* [Activity]: Type out the entries again, matching each one exactly.

* [Supplied material]:
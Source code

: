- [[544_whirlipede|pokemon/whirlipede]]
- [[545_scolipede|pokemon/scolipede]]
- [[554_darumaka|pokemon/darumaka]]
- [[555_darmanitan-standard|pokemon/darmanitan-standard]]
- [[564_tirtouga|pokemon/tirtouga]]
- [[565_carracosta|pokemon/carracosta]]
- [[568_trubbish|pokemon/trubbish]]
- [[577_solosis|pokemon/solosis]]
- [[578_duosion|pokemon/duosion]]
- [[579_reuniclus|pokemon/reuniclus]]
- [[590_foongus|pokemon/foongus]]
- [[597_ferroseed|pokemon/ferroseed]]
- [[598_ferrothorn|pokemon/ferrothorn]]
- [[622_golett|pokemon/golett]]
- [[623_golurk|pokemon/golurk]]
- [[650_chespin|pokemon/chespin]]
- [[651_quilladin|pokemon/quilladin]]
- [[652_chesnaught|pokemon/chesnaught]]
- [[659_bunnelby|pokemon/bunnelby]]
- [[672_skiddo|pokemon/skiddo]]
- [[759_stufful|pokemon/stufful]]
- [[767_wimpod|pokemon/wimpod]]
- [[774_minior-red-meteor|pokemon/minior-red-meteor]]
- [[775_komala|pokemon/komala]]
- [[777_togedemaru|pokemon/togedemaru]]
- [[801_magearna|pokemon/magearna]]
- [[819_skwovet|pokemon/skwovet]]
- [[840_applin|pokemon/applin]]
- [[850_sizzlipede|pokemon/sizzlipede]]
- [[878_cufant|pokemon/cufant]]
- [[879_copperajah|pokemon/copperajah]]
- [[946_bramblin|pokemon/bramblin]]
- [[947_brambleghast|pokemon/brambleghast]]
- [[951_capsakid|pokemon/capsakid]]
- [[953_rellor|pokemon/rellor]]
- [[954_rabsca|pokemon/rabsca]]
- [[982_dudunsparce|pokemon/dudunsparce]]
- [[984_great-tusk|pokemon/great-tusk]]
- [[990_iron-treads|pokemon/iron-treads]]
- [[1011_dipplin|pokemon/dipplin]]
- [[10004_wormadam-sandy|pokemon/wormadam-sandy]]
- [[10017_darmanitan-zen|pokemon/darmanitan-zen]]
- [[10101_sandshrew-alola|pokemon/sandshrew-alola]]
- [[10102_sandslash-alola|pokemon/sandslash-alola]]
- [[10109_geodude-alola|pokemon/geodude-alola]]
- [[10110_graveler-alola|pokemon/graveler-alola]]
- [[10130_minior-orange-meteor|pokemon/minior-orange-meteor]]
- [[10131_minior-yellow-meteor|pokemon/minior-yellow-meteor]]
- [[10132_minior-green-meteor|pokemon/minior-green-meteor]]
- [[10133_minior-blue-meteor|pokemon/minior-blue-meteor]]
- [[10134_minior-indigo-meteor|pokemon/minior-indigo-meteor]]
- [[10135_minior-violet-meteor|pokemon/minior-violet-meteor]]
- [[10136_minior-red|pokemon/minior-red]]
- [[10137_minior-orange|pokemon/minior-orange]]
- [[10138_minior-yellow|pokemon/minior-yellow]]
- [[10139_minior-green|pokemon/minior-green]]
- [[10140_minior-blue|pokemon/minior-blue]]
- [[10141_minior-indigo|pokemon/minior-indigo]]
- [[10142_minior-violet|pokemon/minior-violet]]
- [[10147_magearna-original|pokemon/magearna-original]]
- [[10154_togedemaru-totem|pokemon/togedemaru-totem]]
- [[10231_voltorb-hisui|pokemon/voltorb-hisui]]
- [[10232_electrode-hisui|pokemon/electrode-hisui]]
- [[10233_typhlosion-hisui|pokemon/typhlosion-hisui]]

* [Response box]:
Source code

:- [[544_whirlipede|pokemon/whirlipede]]
- [[545_scolipede|pokemon/scolipede]]
- [[554_darumaka|pokemon/darumaka]]
- [[555_darmanitan-standard|pokemon/darmanitan-standard]]
- [[564_tirtouga|pokemon/tirtouga]]
- [[565_carracosta|pokemon/carracosta]]
- [[568_trubbish|pokemon/trubbish]]
- [[577_solosis|pokemon/solosis]]
- [[578_duosion|pokemon/duosion]]
- [[579_reuniclus|pokemon/reuniclus]]
- [[590_foongus|pokemon/foongus]]
- [[597_ferroseed|pokemon/ferroseed]]
- [[598_ferrothorn|pokemon/ferrothorn]]
- [[622_golett|pokemon/golett]]
- [[623_golurk|pokemon/golurk]]
- [[650_chespin|pokemon/chespin]]
- [[651_quilladin|pokemon/quilladin]]
- [[652_chesnaught|pokemon/chesnaught]]
- [[659_bunnelby|pokemon/bunnelby]]
- [[672_skiddo|pokemon/skiddo]]
- [[759_stufful|pokemon/stufful]]
- [[767_wimpod|pokemon/wimpod]]
- [[774_minior-red-meteor|pokemon/minior-red-meteor]]
- [[775_komala|pokemon/komala]]
- [[777_togedemaru|pokemon/togedemaru]]
- [[801_magearna|pokemon/magearna]]
- [[819_skwovet|pokemon/skwovet]]
- [[840_applin|pokemon/applin]]
- [[850_sizzlipede|pokemon/sizzlipede]]
- [[878_cufant|pokemon/cufant]]
- [[879_copperajah|pokemon/copperajah]]
- [[946_bramblin|pokemon/bramblin]]
- [[947_brambleghast|pokemon/brambleghast]]
- [[951_capsakid|pokemon/capsakid]]
- [[953_rellor|pokemon/rellor]]
- [[954_rabsca|pokemon/rabsca]]
- [[982_dudunsparce|pokemon/dudunsparce]]
- [[984_great-tusk|pokemon/great-tusk]]
- [[990_iron-treads|pokemon/iron-treads]]
- [[1011_dipplin|pokemon/dipplin]]
- [[10004_wormadam-sandy|pokemon/wormadam-sandy]]
- [[10017_darmanitan-zen|pokemon/darmanitan-zen]]
- [[10101_sandshrew-alola|pokemon/sandshrew-alola]]
- [[10102_sandslash-alola|pokemon/sandslash-alola]]
- [[10109_geodude-alola|pokemon/geodude-alola]]
- [[10110_graveler-alola|pokemon/graveler-alola]]
- [[10130_minior-orange-meteor|pokemon/minior-orange-meteor]]
- [[10131_minior-yellow-meteor|pokemon/minior-yellow-meteor]]
- [[10132_minior-green-meteor|pokemon/minior-green-meteor]]
- [[10133_minior-blue-meteor|pokemon/minior-blue-meteor]]
- [[10134_minior-indigo-meteor|pokemon/minior-indigo-meteor]]
- [[10135_minior-violet-meteor|pokemon/minior-violet-meteor]]
- [[10136_minior-red|pokemon/minior-red]]
- [[10137_minior-orange|pokemon/minior-orange]]
- [[10138_minior-yellow|pokemon/minior-yellow]]
- [[10139_minior-green|pokemon/minior-green]]
- [[10140_minior-blue|pokemon/minior-blue]]
- [[10141_minior-indigo|pokemon/minior-indigo]]
- [[10142_minior-violet|pokemon/minior-violet]]
- [[10147_magearna-original|pokemon/magearna-original]]
- [[10154_togedemaru-totem|pokemon/togedemaru-totem]]
- [[10231_voltorb-hisui|pokemon/voltorb-hisui]]
- [[10232_electrode-hisui|pokemon/electrode-hisui]]
- [[10233_typhlosion-hisui|pokemon/typhlosion-hisui]]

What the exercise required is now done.